Si le bambou est un peu plus lourd que la fibre de carbone, "mais acceptable sur un bateau dédié à la performance, c'est une fibre naturelle qui possède des caractéristiques mécaniques suffisamment élevées en regard de sa propre densité et au regard d'un composite fini pour pouvoir être utilisé de manière pertinente sur un Mini 6.50."

Panneaux de bambou pour le Floki 6.50
Panneaux de bambou pour le Floki 6.50

Des résines biosourcées, une âme recyclée

Le bateau actuellement en construction à La Rochelle possèdera donc une coque, un pont et des structures faites à partir de panneaux sandwich de bambou. Les renforts locaux seront eux en carbone.

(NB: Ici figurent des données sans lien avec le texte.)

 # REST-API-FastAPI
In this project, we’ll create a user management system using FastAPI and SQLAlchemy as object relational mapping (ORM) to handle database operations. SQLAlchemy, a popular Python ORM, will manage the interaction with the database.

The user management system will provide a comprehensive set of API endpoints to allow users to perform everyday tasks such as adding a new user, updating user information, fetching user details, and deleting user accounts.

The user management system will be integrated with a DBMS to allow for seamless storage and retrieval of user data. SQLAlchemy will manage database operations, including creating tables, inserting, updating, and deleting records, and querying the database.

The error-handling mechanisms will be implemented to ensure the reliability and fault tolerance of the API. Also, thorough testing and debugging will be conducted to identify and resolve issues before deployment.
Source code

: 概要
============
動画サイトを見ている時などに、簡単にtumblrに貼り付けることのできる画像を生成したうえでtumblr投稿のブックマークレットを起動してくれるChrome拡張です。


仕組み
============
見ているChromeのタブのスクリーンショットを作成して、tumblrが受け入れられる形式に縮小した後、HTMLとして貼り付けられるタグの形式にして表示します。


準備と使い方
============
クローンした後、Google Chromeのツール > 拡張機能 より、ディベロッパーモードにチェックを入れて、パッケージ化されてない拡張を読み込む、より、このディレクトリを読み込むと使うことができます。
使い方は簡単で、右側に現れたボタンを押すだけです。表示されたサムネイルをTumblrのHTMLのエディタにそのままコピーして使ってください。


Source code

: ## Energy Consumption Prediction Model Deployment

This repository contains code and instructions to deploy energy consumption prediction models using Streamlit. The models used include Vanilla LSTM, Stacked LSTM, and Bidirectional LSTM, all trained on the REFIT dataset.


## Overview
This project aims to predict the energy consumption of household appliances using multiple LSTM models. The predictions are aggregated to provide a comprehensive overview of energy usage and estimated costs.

Pour les résines, Antoine a utilisé les mêmes que sur ces autres voiliers, "une stratification au contact avec de l'époxy biosourcé et une résine d'infusion biosourcée."

La mousse d'âme du sandwich est en PET recyclé et recyclable en fin de vie du bateau. "De la même manière que la résine biosourcée, ça permet de moins puiser dans les ressources."

Si l'idée n'est pas de créer un bateau "vert", l'objectif est néanmoins d'avoir un bateau "moins sale."

"L'objectif est de réduire la consommation de matière première pendant toute la phase de construction, et de générer moins de déchets aussi. Les chutes de tissus non utilisés restent du végétal."

Le Floki 6.50
Le Floki 6.50

Une première participation à la Mini Transat 2023

Le Floki 6.50 est un scow à bouchain vif avec une carène en forme développable et une étrave avec une marotte, comme sur les Fireball ou les Caravelles. Ce premier modèle a su séduire un premier client qui participera à la Mini Transat 2023 à son bord. Antoine cherche également des financements et partenaires pour pouvoir lancer la construction d'un second exemplaire et lui aussi se lancer dans un projet de Mini Transat.

"Le bambou peut être utilisé pour la construction de bateaux plus grands. Plutôt des bateaux pour la plaisance rapide ou la course-croisière. Ça pourrait se faire en Class40, car les bateaux sont fabriqués en sandwich de fibre de verre, mais pas en IMOCA."

Il est également possible d'acheter les plans du Floki 6.50 pour la construction amateur, mais pas en fibre de bambou, qui demande des connaissances et un savoir-faire particulier.